When working with XPath be it in XSLT or C# or Javascript, apostrophes and quotes in string literals is the most annoying thing that drives people crazy. Classical example is selections like "foo[bar="Tom's BBQ"]. This one actually can be written correctly as source.selectNodes("foo[bar=\"Tom's BBQ\"]"), but what if your string is something crazy as A'B'C"D" ? XPath syntax doesn't allow such value to be used as a string literal altogether- it just can't be surrounded with neither apostrophes nor quotes. How do you eliminate such annoyances?
The solution is simple: don't build XPath expressions concatenating strings. Use variables as you would do in any other language. Say no to
and say yes toselectNodes("foo[bar=\"Tom's BBQ\"]")

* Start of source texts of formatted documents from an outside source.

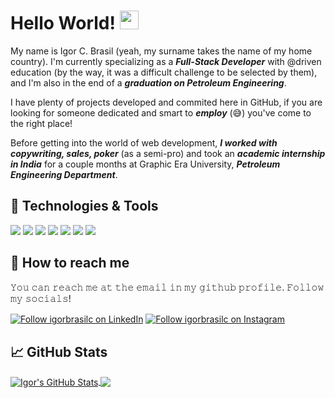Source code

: # Hello World! <img src="https://raw.githubusercontent.com/MartinHeinz/MartinHeinz/master/wave.gif" width="30px">

  My name is Igor C. Brasil (yeah, my surname takes the name of my home country). I'm currently specializing as a ***Full-Stack Developer*** with @driven education (by the way, it was a difficult challenge to be selected by them), and I'm also in the end of a ***graduation on Petroleum Engineering***.

  I have plenty of projects developed and commited here in GitHub, if you are looking for someone dedicated and smart to ***employ*** (😅) you've come to the right place!

  Before getting into the world of web development, ***I worked with copywriting, sales, poker*** (as a semi-pro) and took an ***academic internship in India*** for a couple months at Graphic Era University, ***Petroleum Engineering Department***.

## 🔧 Technologies & Tools
![](https://img.shields.io/badge/CSS3-1572B6?style=for-the-badge&logo=css3&logoColor=white)
![](https://img.shields.io/badge/JavaScript-323330?style=for-the-badge&logo=javascript&logoColor=F7DF1E)
![](https://img.shields.io/badge/HTML5-E34F26?style=for-the-badge&logo=html5&logoColor=white)
![](https://img.shields.io/badge/Microsoft_Excel-217346?style=for-the-badge&logo=microsoft-excel&logoColor=white)
![](https://img.shields.io/badge/GIT-E44C30?style=for-the-badge&logo=git&logoColor=white)
![](https://img.shields.io/badge/PowerBI-F2C811?style=for-the-badge&logo=Power%20BI&logoColor=white)
![](https://img.shields.io/badge/Figma-F24E1E?style=for-the-badge&logo=figma&logoColor=white)

## 📩 How to reach me
𝚈𝚘𝚞 𝚌𝚊𝚗 𝚛𝚎𝚊𝚌𝚑 𝚖𝚎 𝚊𝚝 𝚝𝚑𝚎 𝚎𝚖𝚊𝚒𝚕 𝚒𝚗 𝚖𝚢 𝚐𝚒𝚝𝚑𝚞𝚋 𝚙𝚛𝚘𝚏𝚒𝚕𝚎. 𝙵𝚘𝚕𝚕𝚘𝚠 𝚖𝚢 𝚜𝚘𝚌𝚒𝚊𝚕𝚜!

[<img src="https://img.shields.io/badge/LinkedIn-0077B5?style=for-the-badge&logo=linkedin&logoColor=white" align="center" alt="Follow igorbrasilc on LinkedIn" title="Follow igorbrasilc on LinkedIn"/>](https://www.linkedin.com/in/igor-corbari-brasil-23857512a/)
[<img src="https://img.shields.io/badge/Instagram-E4405F?style=for-the-badge&logo=instagram&logoColor=white" align="center" alt="Follow igorbrasilc on Instagram" title="Follow igorbrasilc on Instagram"/>](https://instagram.com/igorbrasilcc)

## &#x1f4c8; GitHub Stats
<a href="https://github.com/igorbrasilc/igorbrasilc">
  <img align="center" src="https://github-profile-summary-cards.vercel.app/api/cards/profile-details?username=igorbrasilc&theme=vue" alt="Igor's GitHub Stats" />
</a>
<a href="https://github.com/igorbrasilc/igorbrasilc">
  <img align="center" src="https://github-readme-stats.vercel.app/api/top-langs/?username=igorbrasilc" />
</a>



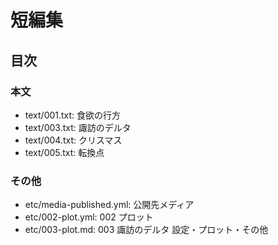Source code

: # 短編集
## 目次
### 本文
- text/001.txt: 食欲の行方
- text/003.txt: 諏訪のデルタ
- text/004.txt: クリスマス
- text/005.txt: 転換点

### その他
- etc/media-published.yml: 公開先メディア
- etc/002-plot.yml:        002 プロット
- etc/003-plot.md:         003 諏訪のデルタ 設定・プロット・その他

selectNodes("foo[bar=$var]")
How do you implement this in .NET? System.Xml.XPath namespace provides all functionality you need in XPathExpression/IXsltContextVariable classes, but using them directly is pretty much cumbersome and too geeky for the majority of developers who just love SelectNodes() method for its simplicity.
The Mvp.Xml project comes to rescue providing XPathCache class:
XPathCache.SelectSingleNode("//foo[bar=$var]", doc, new XPathVariable("var", "A'B'C\"D\""))
And this is not only stunningly simple, but safe - remember XPath injection attacks?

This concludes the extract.